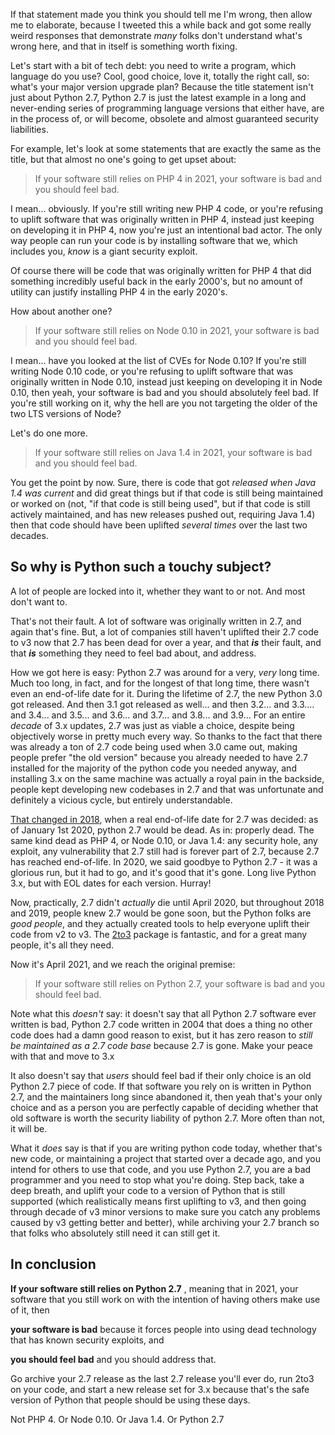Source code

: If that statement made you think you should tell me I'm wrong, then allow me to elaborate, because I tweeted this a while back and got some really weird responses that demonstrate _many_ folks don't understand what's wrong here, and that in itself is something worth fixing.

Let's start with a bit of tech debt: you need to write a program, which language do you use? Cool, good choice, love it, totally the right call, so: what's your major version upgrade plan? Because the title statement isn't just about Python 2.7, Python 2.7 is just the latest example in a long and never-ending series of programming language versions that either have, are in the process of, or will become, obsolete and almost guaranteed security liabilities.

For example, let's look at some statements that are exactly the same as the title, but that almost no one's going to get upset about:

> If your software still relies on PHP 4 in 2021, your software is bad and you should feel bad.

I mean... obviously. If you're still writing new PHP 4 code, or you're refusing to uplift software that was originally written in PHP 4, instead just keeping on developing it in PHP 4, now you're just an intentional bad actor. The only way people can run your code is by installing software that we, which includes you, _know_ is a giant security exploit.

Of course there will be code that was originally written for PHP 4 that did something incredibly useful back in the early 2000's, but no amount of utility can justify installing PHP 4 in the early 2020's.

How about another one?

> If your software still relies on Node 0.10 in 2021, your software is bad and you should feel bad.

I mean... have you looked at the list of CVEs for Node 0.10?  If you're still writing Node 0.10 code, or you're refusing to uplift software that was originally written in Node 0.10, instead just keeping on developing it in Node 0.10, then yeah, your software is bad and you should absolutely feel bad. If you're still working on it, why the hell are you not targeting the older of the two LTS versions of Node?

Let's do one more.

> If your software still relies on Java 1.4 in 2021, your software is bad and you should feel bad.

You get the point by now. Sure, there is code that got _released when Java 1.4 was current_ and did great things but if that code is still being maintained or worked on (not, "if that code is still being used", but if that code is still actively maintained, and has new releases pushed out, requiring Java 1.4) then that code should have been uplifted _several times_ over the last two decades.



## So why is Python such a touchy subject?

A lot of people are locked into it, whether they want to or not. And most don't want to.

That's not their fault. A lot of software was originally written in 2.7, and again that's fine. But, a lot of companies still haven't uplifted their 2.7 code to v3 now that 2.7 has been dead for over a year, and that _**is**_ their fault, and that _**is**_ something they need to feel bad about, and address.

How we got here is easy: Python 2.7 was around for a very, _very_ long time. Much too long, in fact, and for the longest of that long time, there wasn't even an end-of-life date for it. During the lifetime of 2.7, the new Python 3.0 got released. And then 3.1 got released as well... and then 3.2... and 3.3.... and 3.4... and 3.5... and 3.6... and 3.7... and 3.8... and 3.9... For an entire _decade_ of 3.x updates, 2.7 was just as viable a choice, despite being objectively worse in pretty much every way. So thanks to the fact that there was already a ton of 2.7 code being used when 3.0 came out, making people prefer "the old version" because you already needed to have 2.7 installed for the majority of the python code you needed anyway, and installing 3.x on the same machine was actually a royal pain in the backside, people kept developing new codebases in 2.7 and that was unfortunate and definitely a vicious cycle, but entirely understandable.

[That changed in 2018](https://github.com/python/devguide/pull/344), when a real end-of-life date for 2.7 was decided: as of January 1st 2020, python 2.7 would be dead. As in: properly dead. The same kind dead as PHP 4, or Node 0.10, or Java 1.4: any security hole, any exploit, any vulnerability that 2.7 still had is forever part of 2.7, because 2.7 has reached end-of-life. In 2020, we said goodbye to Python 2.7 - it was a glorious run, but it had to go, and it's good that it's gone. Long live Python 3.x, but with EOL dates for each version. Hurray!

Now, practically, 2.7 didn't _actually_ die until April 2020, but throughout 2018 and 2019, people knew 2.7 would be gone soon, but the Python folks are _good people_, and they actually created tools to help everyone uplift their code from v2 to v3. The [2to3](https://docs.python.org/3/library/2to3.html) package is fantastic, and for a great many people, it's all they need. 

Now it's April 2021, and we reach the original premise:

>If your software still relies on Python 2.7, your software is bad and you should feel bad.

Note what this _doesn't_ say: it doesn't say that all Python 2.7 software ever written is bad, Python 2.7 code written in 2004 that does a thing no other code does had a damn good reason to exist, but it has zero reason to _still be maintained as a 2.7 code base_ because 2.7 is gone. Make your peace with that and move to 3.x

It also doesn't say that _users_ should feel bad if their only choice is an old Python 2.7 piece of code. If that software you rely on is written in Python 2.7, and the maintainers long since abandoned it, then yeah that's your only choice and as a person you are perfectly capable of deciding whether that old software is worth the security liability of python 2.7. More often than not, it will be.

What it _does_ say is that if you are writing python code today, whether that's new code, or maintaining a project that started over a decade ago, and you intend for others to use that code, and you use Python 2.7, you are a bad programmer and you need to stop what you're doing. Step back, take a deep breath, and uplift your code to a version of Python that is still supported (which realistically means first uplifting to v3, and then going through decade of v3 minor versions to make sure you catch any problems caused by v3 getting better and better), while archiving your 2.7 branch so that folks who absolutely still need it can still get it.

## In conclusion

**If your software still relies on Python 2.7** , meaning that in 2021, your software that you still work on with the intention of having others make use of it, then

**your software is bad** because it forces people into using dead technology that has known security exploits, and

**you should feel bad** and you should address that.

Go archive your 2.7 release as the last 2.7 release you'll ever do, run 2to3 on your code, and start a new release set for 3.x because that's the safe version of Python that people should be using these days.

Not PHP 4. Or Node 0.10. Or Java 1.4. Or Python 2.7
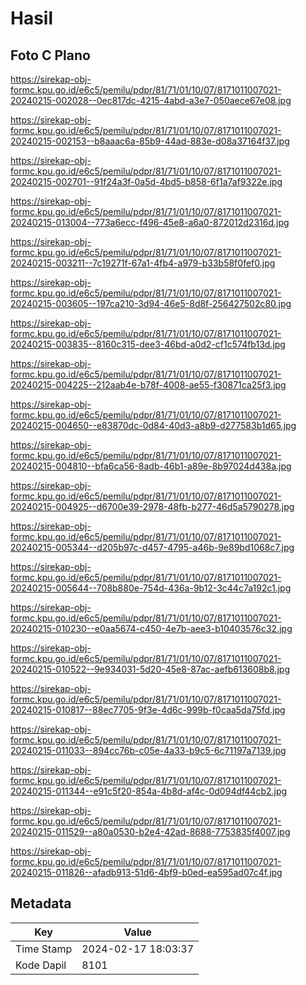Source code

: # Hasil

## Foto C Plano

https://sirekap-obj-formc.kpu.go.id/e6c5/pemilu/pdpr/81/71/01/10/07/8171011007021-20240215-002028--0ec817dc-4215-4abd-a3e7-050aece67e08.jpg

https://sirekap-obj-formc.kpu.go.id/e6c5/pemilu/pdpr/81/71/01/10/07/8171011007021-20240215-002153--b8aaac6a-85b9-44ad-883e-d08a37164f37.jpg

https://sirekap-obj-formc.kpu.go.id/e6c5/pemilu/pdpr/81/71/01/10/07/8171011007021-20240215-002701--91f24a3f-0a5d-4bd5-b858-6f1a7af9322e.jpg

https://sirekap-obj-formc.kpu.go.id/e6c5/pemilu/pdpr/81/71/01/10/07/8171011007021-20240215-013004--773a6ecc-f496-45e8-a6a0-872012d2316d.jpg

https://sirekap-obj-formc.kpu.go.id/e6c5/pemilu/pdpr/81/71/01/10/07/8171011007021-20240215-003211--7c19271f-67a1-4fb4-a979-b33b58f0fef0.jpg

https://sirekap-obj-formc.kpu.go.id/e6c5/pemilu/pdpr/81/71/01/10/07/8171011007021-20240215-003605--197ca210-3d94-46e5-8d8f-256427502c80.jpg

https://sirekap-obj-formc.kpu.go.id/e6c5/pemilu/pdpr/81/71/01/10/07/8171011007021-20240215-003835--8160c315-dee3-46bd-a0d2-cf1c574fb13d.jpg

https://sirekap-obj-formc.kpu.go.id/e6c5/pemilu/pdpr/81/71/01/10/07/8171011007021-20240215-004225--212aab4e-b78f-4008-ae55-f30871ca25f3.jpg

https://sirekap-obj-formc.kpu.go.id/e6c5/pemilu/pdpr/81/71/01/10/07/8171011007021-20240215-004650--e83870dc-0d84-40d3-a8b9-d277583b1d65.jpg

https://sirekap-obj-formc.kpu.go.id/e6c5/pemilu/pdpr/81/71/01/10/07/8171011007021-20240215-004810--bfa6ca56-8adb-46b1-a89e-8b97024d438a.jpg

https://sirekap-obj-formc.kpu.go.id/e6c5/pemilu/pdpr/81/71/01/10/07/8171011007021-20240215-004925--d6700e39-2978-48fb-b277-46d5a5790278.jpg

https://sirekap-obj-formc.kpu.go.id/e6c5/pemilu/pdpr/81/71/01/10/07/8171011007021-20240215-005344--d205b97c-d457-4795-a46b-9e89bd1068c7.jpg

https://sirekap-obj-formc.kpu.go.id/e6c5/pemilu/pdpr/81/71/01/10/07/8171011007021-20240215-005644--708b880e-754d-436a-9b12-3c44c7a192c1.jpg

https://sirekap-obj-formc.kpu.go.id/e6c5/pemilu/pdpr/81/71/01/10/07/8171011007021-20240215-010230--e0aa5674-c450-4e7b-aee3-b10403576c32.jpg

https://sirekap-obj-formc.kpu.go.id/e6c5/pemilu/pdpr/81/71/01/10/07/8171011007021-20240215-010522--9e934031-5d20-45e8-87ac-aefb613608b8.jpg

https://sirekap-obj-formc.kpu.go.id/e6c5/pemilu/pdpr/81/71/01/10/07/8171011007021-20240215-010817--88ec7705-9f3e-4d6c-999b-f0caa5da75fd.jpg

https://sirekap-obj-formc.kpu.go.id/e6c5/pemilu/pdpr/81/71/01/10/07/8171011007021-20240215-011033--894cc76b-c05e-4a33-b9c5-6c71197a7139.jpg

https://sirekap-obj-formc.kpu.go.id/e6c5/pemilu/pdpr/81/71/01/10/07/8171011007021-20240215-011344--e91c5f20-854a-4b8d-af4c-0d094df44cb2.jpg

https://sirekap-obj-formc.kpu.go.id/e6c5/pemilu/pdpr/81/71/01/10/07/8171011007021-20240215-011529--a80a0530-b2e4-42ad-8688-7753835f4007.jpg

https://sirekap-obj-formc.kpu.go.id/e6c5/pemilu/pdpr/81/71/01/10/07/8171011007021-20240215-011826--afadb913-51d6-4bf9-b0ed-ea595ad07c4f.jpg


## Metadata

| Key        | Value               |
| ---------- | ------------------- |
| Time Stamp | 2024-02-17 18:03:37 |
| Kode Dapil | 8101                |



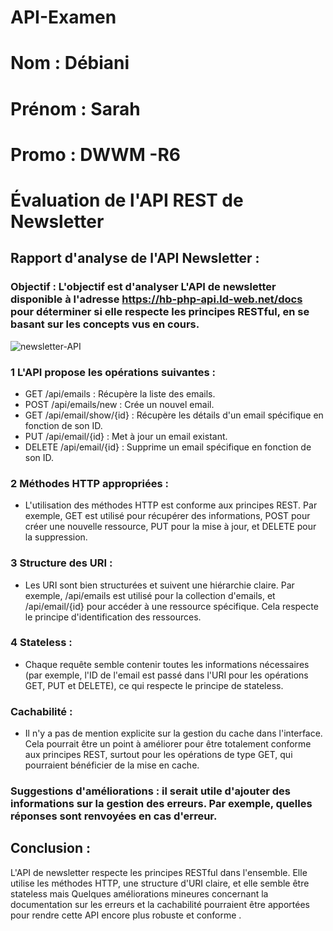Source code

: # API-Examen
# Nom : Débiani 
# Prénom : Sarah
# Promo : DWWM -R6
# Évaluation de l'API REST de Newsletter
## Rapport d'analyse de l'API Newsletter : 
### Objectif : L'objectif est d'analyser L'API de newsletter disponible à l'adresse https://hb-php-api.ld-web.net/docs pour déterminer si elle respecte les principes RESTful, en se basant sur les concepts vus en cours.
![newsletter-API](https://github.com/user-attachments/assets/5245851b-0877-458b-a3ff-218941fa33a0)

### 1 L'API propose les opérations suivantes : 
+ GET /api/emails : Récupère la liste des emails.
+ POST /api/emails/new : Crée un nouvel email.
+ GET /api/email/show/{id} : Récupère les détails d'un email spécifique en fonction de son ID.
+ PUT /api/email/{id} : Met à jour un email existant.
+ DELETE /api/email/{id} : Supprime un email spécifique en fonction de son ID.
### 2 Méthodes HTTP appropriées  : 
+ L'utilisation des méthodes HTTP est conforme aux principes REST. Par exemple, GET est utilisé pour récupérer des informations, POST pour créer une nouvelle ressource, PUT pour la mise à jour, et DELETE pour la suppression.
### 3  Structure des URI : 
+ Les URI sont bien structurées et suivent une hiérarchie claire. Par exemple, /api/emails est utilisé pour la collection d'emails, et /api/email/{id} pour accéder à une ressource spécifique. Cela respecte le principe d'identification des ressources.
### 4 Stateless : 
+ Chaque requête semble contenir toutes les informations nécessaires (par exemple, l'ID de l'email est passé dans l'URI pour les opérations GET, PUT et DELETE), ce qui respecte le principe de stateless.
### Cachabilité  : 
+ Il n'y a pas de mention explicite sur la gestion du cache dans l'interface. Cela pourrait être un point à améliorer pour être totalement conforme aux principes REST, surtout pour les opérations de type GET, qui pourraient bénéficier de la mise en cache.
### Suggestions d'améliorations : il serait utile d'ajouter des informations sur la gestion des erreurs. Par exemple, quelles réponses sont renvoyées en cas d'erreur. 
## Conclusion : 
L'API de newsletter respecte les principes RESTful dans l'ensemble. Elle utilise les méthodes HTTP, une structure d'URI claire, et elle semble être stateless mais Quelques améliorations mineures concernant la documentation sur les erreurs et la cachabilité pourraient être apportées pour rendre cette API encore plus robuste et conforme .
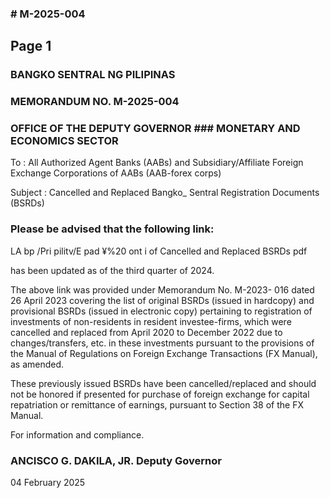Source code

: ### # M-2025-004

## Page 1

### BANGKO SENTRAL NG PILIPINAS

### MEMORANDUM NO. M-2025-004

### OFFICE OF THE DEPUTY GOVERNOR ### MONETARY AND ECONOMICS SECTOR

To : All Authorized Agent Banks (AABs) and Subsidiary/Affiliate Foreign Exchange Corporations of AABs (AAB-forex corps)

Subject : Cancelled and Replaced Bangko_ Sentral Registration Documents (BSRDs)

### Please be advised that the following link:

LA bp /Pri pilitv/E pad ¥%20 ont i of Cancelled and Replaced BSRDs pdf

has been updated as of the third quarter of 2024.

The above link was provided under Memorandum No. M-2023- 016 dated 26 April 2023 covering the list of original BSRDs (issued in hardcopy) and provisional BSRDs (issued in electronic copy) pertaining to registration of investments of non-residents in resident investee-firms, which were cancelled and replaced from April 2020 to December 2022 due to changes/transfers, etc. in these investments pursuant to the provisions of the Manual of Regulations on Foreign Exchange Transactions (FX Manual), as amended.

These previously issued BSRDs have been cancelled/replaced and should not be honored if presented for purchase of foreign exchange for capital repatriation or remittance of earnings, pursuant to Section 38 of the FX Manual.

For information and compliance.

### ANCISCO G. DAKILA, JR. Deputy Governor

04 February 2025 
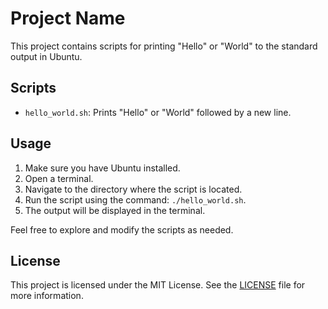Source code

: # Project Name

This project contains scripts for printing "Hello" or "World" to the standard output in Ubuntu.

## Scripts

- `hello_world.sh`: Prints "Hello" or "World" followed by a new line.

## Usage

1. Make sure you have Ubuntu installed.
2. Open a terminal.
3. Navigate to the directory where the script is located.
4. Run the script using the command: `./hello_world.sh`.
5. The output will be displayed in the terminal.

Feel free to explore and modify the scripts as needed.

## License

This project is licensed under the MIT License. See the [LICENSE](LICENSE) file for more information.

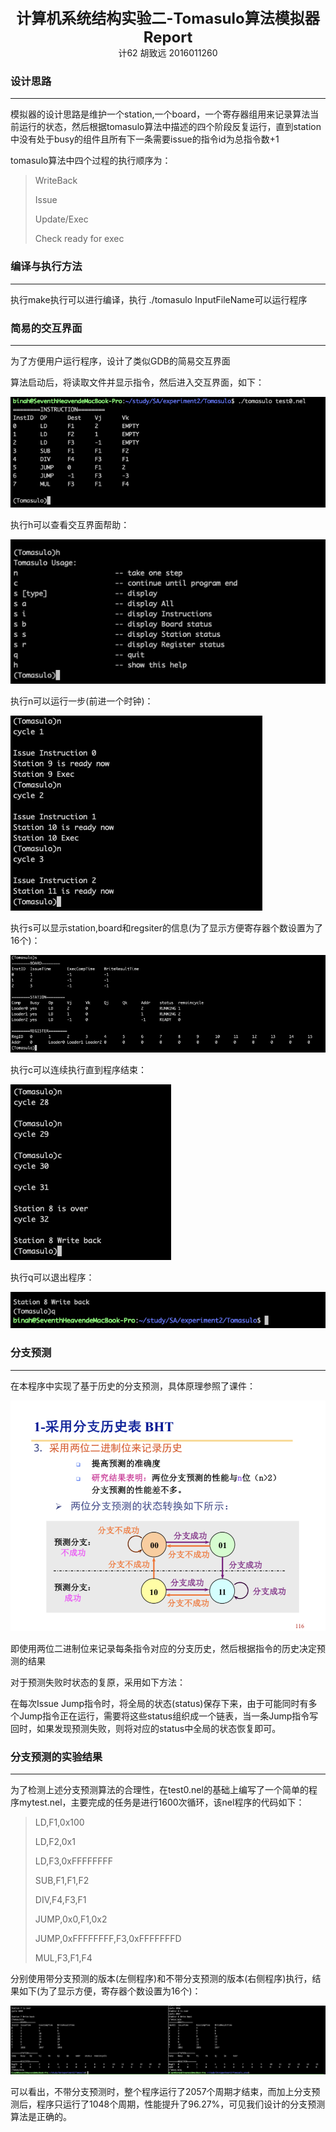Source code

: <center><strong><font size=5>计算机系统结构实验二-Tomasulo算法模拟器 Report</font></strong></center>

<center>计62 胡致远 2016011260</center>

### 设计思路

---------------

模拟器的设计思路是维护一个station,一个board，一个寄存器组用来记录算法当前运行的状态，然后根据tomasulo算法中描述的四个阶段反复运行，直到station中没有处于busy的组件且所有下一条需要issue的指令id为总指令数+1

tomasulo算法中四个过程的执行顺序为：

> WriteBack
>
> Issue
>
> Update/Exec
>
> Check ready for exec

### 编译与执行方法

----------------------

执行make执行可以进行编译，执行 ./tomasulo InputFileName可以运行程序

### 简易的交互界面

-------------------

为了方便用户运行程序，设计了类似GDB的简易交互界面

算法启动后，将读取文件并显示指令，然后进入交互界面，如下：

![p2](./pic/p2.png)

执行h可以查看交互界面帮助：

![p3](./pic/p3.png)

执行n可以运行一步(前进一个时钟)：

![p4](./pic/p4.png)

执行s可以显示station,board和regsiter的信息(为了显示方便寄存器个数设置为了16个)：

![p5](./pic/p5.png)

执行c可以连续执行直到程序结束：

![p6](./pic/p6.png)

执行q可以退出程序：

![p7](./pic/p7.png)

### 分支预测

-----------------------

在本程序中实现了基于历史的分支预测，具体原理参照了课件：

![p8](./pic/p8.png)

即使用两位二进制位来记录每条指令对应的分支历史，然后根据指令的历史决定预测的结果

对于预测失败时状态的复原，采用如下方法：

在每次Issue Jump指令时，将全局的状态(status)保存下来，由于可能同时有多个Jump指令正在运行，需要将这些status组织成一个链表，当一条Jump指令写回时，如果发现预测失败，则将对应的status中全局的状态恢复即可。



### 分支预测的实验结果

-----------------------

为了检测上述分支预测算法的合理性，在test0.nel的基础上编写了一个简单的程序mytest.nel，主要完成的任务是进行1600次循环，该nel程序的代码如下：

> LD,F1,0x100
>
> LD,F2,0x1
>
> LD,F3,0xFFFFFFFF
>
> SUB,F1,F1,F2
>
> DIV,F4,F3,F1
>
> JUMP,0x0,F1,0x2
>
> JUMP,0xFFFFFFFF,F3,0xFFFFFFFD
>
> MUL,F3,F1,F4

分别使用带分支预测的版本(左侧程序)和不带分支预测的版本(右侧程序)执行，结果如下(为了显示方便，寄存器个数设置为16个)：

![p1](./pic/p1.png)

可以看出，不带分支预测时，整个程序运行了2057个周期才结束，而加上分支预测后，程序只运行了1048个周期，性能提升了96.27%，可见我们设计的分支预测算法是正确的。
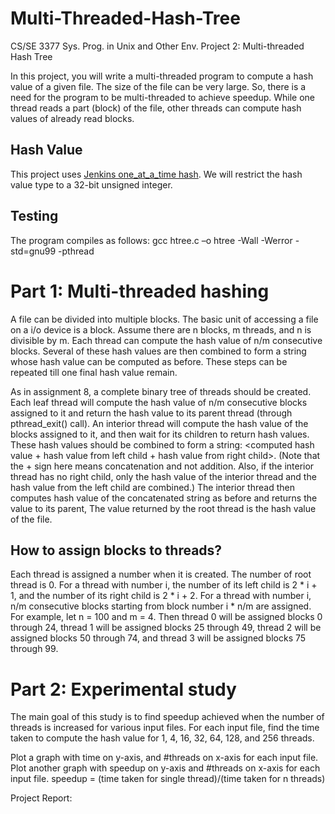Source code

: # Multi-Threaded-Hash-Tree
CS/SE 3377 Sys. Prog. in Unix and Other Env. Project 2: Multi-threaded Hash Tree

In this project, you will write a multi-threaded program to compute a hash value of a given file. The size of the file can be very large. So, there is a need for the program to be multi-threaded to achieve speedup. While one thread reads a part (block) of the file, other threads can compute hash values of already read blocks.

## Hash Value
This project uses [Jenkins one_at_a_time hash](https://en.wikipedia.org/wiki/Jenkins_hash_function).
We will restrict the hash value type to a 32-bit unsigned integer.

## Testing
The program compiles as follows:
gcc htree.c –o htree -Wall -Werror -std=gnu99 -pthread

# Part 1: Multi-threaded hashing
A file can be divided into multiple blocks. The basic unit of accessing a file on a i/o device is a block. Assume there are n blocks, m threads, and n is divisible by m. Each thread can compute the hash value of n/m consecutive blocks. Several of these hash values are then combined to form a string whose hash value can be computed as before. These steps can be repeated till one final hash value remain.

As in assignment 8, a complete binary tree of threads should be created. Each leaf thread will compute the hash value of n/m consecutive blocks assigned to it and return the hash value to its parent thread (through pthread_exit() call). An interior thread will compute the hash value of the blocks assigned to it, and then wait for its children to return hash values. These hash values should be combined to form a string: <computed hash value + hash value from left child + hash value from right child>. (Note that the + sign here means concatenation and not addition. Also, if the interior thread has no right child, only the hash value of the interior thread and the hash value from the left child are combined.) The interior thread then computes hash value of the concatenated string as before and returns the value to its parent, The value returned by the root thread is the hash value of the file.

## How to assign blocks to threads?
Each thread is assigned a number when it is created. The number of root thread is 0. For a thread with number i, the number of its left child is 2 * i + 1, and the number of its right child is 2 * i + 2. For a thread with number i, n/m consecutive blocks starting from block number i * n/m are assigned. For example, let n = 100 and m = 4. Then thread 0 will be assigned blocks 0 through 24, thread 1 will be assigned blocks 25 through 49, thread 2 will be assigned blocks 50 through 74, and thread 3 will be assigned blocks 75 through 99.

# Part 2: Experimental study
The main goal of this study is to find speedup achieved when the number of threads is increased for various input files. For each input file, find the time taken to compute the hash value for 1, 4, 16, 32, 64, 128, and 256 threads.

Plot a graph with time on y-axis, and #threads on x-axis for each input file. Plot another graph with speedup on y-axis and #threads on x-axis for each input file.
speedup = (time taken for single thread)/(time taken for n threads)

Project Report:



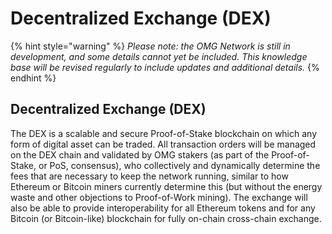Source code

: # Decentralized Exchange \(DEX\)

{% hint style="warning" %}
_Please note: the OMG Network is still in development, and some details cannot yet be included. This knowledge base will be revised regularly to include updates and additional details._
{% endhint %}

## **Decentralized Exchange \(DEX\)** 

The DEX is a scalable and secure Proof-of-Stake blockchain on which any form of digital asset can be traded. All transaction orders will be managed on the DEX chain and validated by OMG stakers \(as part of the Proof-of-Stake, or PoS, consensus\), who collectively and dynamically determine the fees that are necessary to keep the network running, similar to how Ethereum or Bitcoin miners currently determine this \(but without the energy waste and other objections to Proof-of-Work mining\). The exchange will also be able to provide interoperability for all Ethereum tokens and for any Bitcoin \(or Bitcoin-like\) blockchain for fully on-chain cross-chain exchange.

============================================================

* **Try it**:
Print the lines from the one holding "speedup = (time" through the last line of the records, word for word, and omit the pictures.

* **Response to this exercise**:
speedup = (time taken for single thread)/(time taken for n threads)

Project Report:



Source code

: # Decentralized Exchange \(DEX\)

{% hint style="warning" %}
_Please note: the OMG Network is still in development, and some details cannot yet be included. This knowledge base will be revised regularly to include updates and additional details._
{% endhint %}

## **Decentralized Exchange \(DEX\)** 

The DEX is a scalable and secure Proof-of-Stake blockchain on which any form of digital asset can be traded. All transaction orders will be managed on the DEX chain and validated by OMG stakers \(as part of the Proof-of-Stake, or PoS, consensus\), who collectively and dynamically determine the fees that are necessary to keep the network running, similar to how Ethereum or Bitcoin miners currently determine this \(but without the energy waste and other objections to Proof-of-Work mining\). The exchange will also be able to provide interoperability for all Ethereum tokens and for any Bitcoin \(or Bitcoin-like\) blockchain for fully on-chain cross-chain exchange.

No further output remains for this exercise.